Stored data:
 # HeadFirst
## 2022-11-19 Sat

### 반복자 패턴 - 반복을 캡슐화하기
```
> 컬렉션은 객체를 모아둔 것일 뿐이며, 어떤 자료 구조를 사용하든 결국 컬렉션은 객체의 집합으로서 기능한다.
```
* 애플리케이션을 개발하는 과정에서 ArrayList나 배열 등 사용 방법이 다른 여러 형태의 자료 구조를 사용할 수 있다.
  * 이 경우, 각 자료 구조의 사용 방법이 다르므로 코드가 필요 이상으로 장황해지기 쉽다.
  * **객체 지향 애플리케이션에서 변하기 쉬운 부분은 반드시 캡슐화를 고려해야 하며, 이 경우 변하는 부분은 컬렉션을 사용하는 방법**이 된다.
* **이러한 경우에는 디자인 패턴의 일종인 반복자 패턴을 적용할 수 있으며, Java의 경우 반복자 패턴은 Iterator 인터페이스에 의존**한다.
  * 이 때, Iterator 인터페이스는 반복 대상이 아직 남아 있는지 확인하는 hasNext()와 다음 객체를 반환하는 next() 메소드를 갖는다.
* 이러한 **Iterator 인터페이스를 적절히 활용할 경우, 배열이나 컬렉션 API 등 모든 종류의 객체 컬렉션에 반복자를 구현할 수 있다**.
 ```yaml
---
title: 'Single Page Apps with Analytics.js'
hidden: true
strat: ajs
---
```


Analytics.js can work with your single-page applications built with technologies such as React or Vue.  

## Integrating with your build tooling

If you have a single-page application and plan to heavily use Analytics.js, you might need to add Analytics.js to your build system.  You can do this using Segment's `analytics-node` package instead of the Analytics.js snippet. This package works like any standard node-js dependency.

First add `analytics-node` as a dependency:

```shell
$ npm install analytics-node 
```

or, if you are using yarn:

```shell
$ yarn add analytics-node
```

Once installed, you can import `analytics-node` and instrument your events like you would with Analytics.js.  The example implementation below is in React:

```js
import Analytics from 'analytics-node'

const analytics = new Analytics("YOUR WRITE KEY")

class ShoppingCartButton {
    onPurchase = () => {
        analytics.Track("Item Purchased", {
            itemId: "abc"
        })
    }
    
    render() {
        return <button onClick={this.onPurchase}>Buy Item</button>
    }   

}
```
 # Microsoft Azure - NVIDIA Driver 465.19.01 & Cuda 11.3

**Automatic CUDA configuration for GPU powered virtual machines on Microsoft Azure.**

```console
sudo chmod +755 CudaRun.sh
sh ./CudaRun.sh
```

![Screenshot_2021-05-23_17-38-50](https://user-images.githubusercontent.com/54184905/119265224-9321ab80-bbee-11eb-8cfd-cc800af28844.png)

Work to be completed » Report each line of the data in which "import" occurs.

Solution below »
Once installed, you can import `analytics-node` and instrument your events like you would with Analytics.js.  The example implementation below is in React:
import Analytics from 'analytics-node'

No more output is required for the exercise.